12.2    Release. Corio shall notify Commerce One in writing if it believes that
        one of the following events (the "RELEASE CONDITIONS") has occurred and
        that it intends to seek release of the Source Code from the escrow
        account: (i) Commerce One's dissolution or ceasing to do business in the
        normal course, or (ii) Commerce One's repeated and material breach of
        its support and maintenance obligations under Section 5 of this
        Agreement and such breach is not cured within sixty (60) days of receipt
        of written notice thereof from Corio. If Commerce One notifies Corio in
        writing that it disputes whether any such event has occurred, officers
        of each of the parties shall negotiate for a period of ten (10) business
        days to attempt to resolve the dispute. At the end of such ten (10)
        business day period, if the parties have not resolved the dispute, the
        matter shall be referred to arbitration in the manner provided in
        Section 14.3 of this Agreement.

12.3    License.
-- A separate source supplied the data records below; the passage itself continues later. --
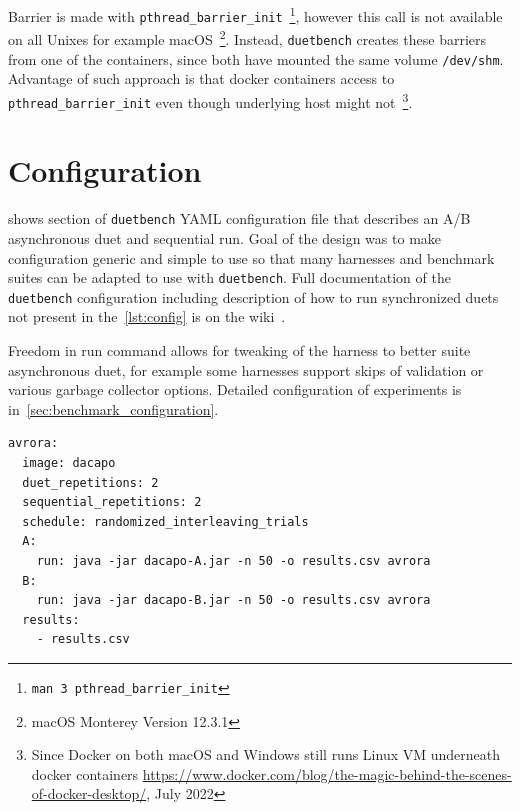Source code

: Barrier is made with \lstinline{pthread_barrier_init}~\footnote{\lstinline{man 3 pthread_barrier_init}}, however this call is not available on all Unixes for example macOS~\footnote{macOS Monterey Version 12.3.1}.
Instead, \lstinline{duetbench} creates these barriers from one of the containers, since both have mounted the same volume \lstinline{/dev/shm}.
Advantage of such approach is that docker containers access to \lstinline{pthread_barrier_init} even though underlying host might not~\footnote{Since Docker on both macOS and Windows still runs Linux VM underneath docker containers \url{https://www.docker.com/blog/the-magic-behind-the-scenes-of-docker-desktop/}, July 2022}.

\section{Configuration}
\label{sec:configuration}

 shows section of \lstinline{duetbench} YAML configuration file that describes an A/B asynchronous duet and sequential run.
Goal of the design was to make configuration generic and simple to use so that many harnesses and benchmark suites can be adapted to use with \lstinline{duetbench}.
Full documentation of the \lstinline{duetbench} configuration including description of how to run synchronized duets not present in the~\cref{lst:config} is on the wiki~\cite{wiki}.

Freedom in run command allows for tweaking of the harness to better suite asynchronous duet, for example some harnesses support skips of validation or various garbage collector options.
Detailed configuration of experiments is in~\cref{sec:benchmark_configuration}.

\begin{listing}
    \begin{lstlisting}
avrora:
  image: dacapo
  duet_repetitions: 2
  sequential_repetitions: 2
  schedule: randomized_interleaving_trials
  A:
    run: java -jar dacapo-A.jar -n 50 -o results.csv avrora
  B:
    run: java -jar dacapo-B.jar -n 50 -o results.csv avrora
  results:
    - results.csv
    \end{lstlisting}
    \caption{
        Example part of YAML configuration file for \lstinline{duetbench} that runs \lstinline{avrora} benchmark from the Dacapo suite.
        In this case both A and B versions are packaged in single container image as Java JAR archives.
        Run command specifies how to invoke the dacapo harness --- 50 iterations, results in \lstinline{results.csv} and run only \lstinline{avrora} benchmark.
        All the result files or directories need to specified in \lstinline{results} array field.
        Note correspondence between user input fields from this configuration and parameters in angled brackets from~\cref{fig:duetbench_sequence}.
        Furthermore, user can specify number of repetitions for both asynchronous duet and sequential measurements, as well as scheduling strategy for those runs.
    }
    \label{lst:config}
\end{listing}

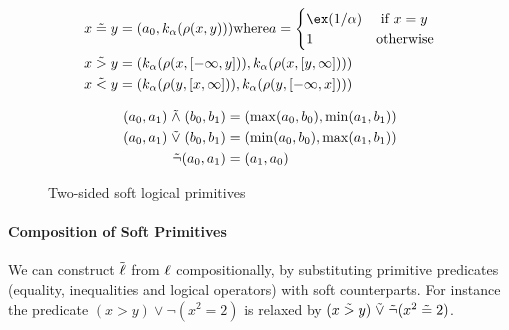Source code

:   \begin{align*}
  x \dsoft{=} y &= (a_0, k_\alpha(\rho(x, y))) \text{where} a = \begin{cases}
    \ex(1/\alpha) & \text{ if } x = y\\
    1             & \text{otherwise}
  \end{cases}\\
  x \dsoft{>} y &= (k_\alpha(\rho(x, [-\infty, y])), k_\alpha(\rho(x, [y, \infty])))\\
  x \dsoft{<} y &= (k_\alpha(\rho(y, [x, \infty])), k_\alpha(\rho(y, [-\infty, x])))\\
  \end{align*}
  


\begin{figure}
\begin{align*}
(a_0, a_1) \mathrel{\tilde{\land}} (b_0, b_1) &= (\max(a_0, b_0), \min(a_1, b_1))\\
(a_0, a_1) \mathrel{\tilde{\lor}} (b_0, b_1) &= (\min(a_0, b_0), \max(a_1, b_1))\\
\tilde{\neg}(a_0, a_1) &= (a_1, a_0)
\end{align*}
\caption{Two-sided soft logical primitives}
\label{softw}
\end{figure}


\paragraph{Composition of Soft Primitives} We can construct $\mathrel{\tilde{\operatorname{\ell}}}$ from $\operatorname{\ell}$ compositionally, by substituting primitive predicates (equality, inequalities and logical operators) with soft counterparts.
For instance the predicate $(x > y) \lor \neg(x^2 = 2)$ is relaxed by $(x \mathrel{\tilde{>}} y) \mathrel{\tilde{\lor}} \tilde{\neg}(x^2 \mathrel{\tilde{=}} 2)$.

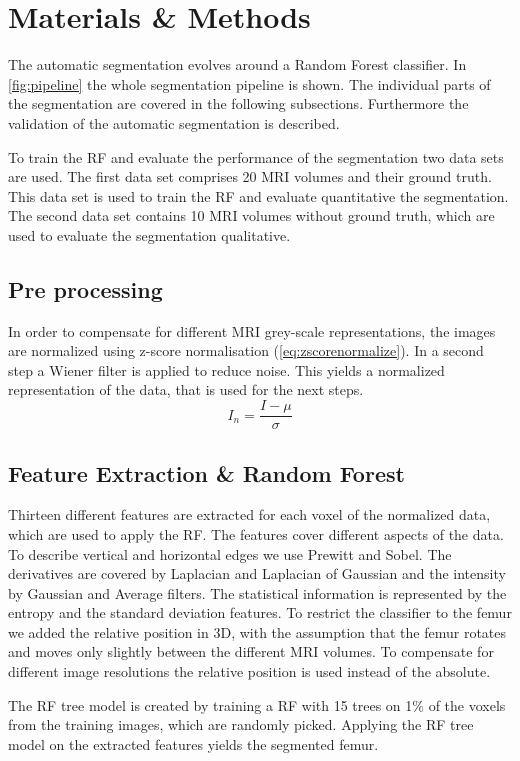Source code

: \section{Materials \& Methods}
The automatic segmentation evolves around a Random Forest classifier. In \autoref{fig:pipeline} the whole segmentation pipeline is shown. The individual parts of the segmentation are covered in the following subsections. Furthermore the validation of the automatic segmentation is described.

To train the RF and evaluate the performance of the segmentation two data sets are used. The first data set comprises 20 MRI volumes and their ground truth. This data set is used to train the RF and evaluate quantitative the segmentation. The second data set contains 10 MRI volumes without ground truth, which are used to evaluate the segmentation qualitative.
\subsection{Pre processing}
In order to compensate for different MRI grey-scale representations, the images are normalized using z-score normalisation (\autoref{eq:zscorenormalize}). In a second step a Wiener filter is applied to reduce noise. This yields a normalized representation of the data, that is used for the next steps.
\begin{equation}
I_n = \frac{I - \mu}{\sigma}
\label{eq:zscorenormalize}
\end{equation}
\subsection{Feature Extraction \& Random Forest}
Thirteen different features are extracted for each voxel of the normalized data, which are used to apply the RF. The features cover different aspects of the data. To describe vertical and horizontal edges we use Prewitt and Sobel. The derivatives are covered by Laplacian and Laplacian of Gaussian and the intensity by Gaussian and Average filters. The statistical information is represented by the entropy and the standard deviation features. To restrict the classifier to the femur we added the relative position in 3D, with the assumption that the femur rotates and moves only slightly between the different MRI volumes. To compensate for different image resolutions the relative position is used instead of the absolute.

The RF tree model is created by training a RF with 15 trees on 1\% of the voxels from the training images, which are randomly picked. Applying the RF tree model on the extracted features yields the segmented femur.
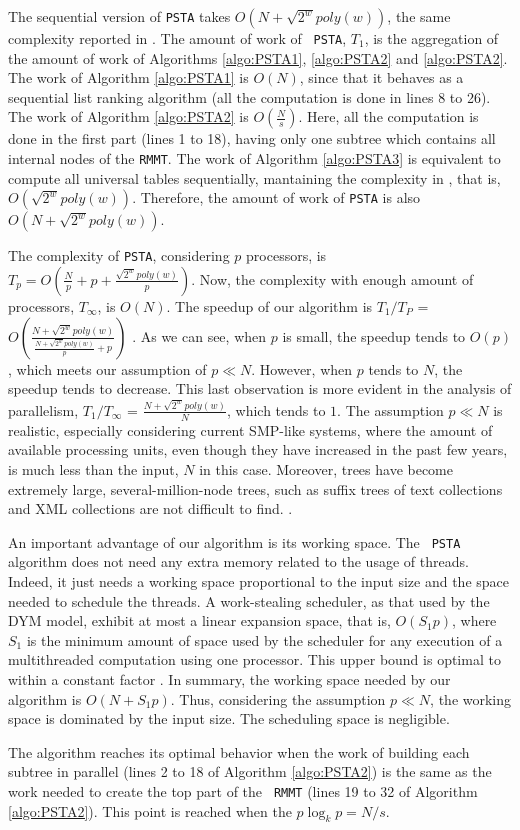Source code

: The sequential version of {\tt PSTA} takes $O(N+\sqrt{2^{w}}poly(w))$,
the same complexity reported in
\cite{Navarro:2014:FFS:2620785.2601073}. The amount of work of {\tt
PSTA}, $T_1$, is the aggregation of the amount of work of Algorithms \ref{algo:PSTA1},
\ref{algo:PSTA2} and \ref{algo:PSTA2}. The work of Algorithm \ref{algo:PSTA1} is $O(N)$,
since that it behaves as a sequential list ranking algorithm (all the computation is
done in lines 8 to 26). The work of Algorithm \ref{algo:PSTA2} is $O(\frac{N}{s})$. Here,
all the computation is done in the first part (lines 1 to 18), having only one
subtree which contains all internal nodes of the {\tt RMMT}. The work of Algorithm \ref{algo:PSTA3} is equivalent to compute all universal tables sequentially, mantaining
the complexity in \cite{Navarro:2014:FFS:2620785.2601073}, that is, $O(\sqrt{2^{w}}poly(w))$. Therefore, the amount of work of {\tt PSTA} is also
$O(N+\sqrt{2^{w}}poly(w))$.


 The complexity of {\tt PSTA},
considering $p$ processors, is $T_p =
O(\frac{N}{p}+p+\frac{\sqrt{2^{w}}poly(w)}{p})$. Now, the complexity
with enough amount of processors, $T_\infty$, is $O(N)$. The speedup
of our algorithm is $T_1/T_P$ =
$O(\frac{N+\sqrt{2^{w}}poly(w)}{\frac{N+\sqrt{2^{w}}poly(w)}{p}+p})$
. As we can see,
when $p$ is small, the speedup tends to $O(p)$, which meets our
assumption of $p\ll N$. However, when $p$ tends to $N$, the speedup
tends to decrease. This last observation is more evident in the
analysis of parallelism, $T_1/T_{\infty}$ =
$\frac{N+\sqrt{2^{w}}poly(w)}{N}$, which tends to $1$. The assumption
$p\ll N$ is realistic, especially considering current SMP-like
systems, where the amount of available processing units, even though
they have increased in the past few years, is much less than the
input, $N$ in this case. Moreover, trees have become extremely large,
several-million-node trees, such as suffix trees of text collections
and XML collections are not difficult to find. .

An important advantage of our algorithm is its working space. The {\tt
PSTA} algorithm does not need any extra memory related to the usage of
threads. Indeed, it just needs a working space proportional to the
input size and the space needed to schedule the threads. A
work-stealing scheduler, as that used by the DYM model, exhibit at
most a linear expansion space, that is, $O(S_1p)$, where $S_1$ is the
minimum amount of space used by the scheduler for any execution of a
multithreaded computation using one processor. This upper bound is
optimal to within a constant factor
\cite{Blumofe:1999:SMC:324133.324234}. In summary, the working space
needed by our algorithm is $O(N+S_1p)$. Thus, considering the
assumption $p\ll N$, the working space is dominated by the input
size. The scheduling space is negligible.

The algorithm reaches its optimal behavior when the work of building
each subtree in parallel (lines 2 to 18 of Algorithm \ref{algo:PSTA2})
is the same as the work needed to create the top part of the {\tt
RMMT} (lines 19 to 32 of Algorithm \ref{algo:PSTA2}). This point is
reached when the $p\log_{k}p=N/s$. 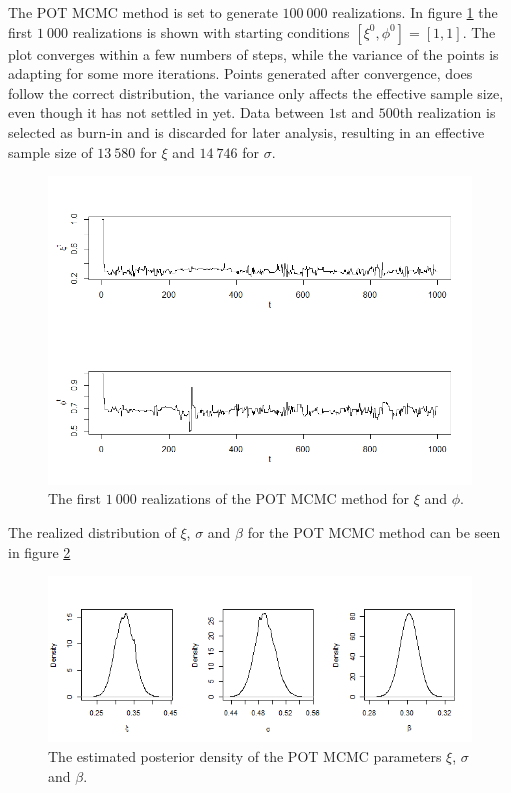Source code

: The POT MCMC method is set to generate $100 \ 000$ realizations. In figure \ref{fig:paretoconvergence} the first $1 \ 000$ realizations is shown with starting conditions $[\xi^0,\phi^0]=[1,1]$. The plot converges within a few numbers of steps, while the variance of the points is adapting for some more iterations. Points generated after convergence, does follow the correct distribution, the variance only affects the effective sample size, even though it has not settled in yet. Data between $1$st and $500$th realization is selected as burn-in and is discarded for later analysis, resulting in an effective sample size of $13 \ 580$ for $\xi$ and $14 \ 746$ for $\sigma$. %
\begin{figure}
  \centering
    \includegraphics[width=1\textwidth]{fig/result/paretoconvergence.png}
  \caption{The first $1 \ 000$ realizations of the POT MCMC method for $\xi$ and $\phi$.}
  \label{fig:paretoconvergence}
\end{figure}
The realized distribution of $\xi$, $\sigma$ and $\beta$ for the POT MCMC method can be seen in figure \ref{fig:paretoxisigmabeta}
\begin{figure}
  \centering
    \includegraphics[width=1\textwidth]{fig/result/paretoxisigmabeta.png}
  \caption{The estimated posterior density of the POT MCMC parameters $\xi$, $\sigma$ and $\beta$.}
  \label{fig:paretoxisigmabeta}
\end{figure}

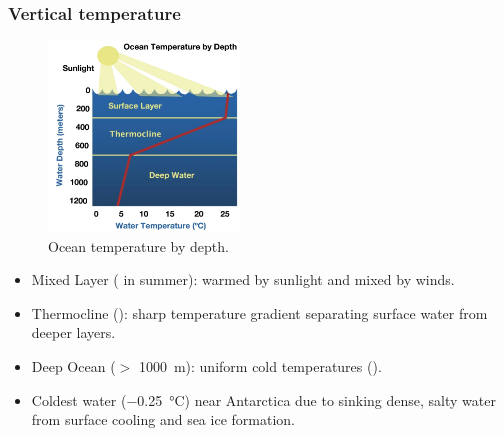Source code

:\subsubsection{Vertical temperature}
\begin{figure}
	\centering
	\includegraphics[width=0.45\textwidth]{figs/ocean-temp-vertical-profile}
	\caption{Ocean temperature by depth.}
	\label{fig:ocean-temp-vertical-profile}
\end{figure}

\begin{itemize}
	\item Mixed Layer ( in summer):
	      warmed by sunlight and mixed by winds.
	\item Thermocline ():
	      sharp temperature gradient separating surface water from deeper layers.
	\item Deep Ocean ($>$ \qty{1000}{\meter}):
	      uniform cold temperatures ().
	\item Coldest water (\qty{-0.25}{\celsius}) near Antarctica due to sinking dense, salty water from surface cooling and sea ice formation.
\end{itemize}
Upon the release of the Source Code to Corio pursuant to
        Section 12.2 of this Agreement, Corio shall have a royalty-free,
        nonexclusive, nontransferable, right and license in the Territory to use
        and modify the Source Code to support and maintain the Software until
        the expiration or termination of Corio's Customers' End User License
        Agreements. The object code derived from the Source Code so modified
        shall be subject to the same rights and restrictions on use,
        reproduction and disclosure that are contained in this Agreement with
        respect to the Software. Corio shall not distribute, sell or sublicense
        the Source Code. Subject to the licenses expressly granted in this
        Agreement, Commerce One shall retain all right, title and interest in
        and to the Source Code. This license shall be deemed to extend worldwide
        in scope if Corio, at the time one or more Release Conditions has
        occurred, has been granted worldwide license rights by Commerce One
        under Section 2 of this Agreement.

13      SHARED RESOURCES.

13.1    Operations. To the extent not provided for within the Statement of Work
        covered by the Implementation Fee, Commerce One shall provide Corio with
        access to Commerce One operations personnel as reasonably requested by
        Corio, subject to payment by Corio of Commerce One's standard fees [*].
        These Commerce One operations personnel shall work together with Corio
        personnel to optimize the architecture and performance of the Software
        and MarketSite.net Service in a hosted environment. Commerce One shall
        only commit personnel with expertise in installations, operating
        environments and networking functionality.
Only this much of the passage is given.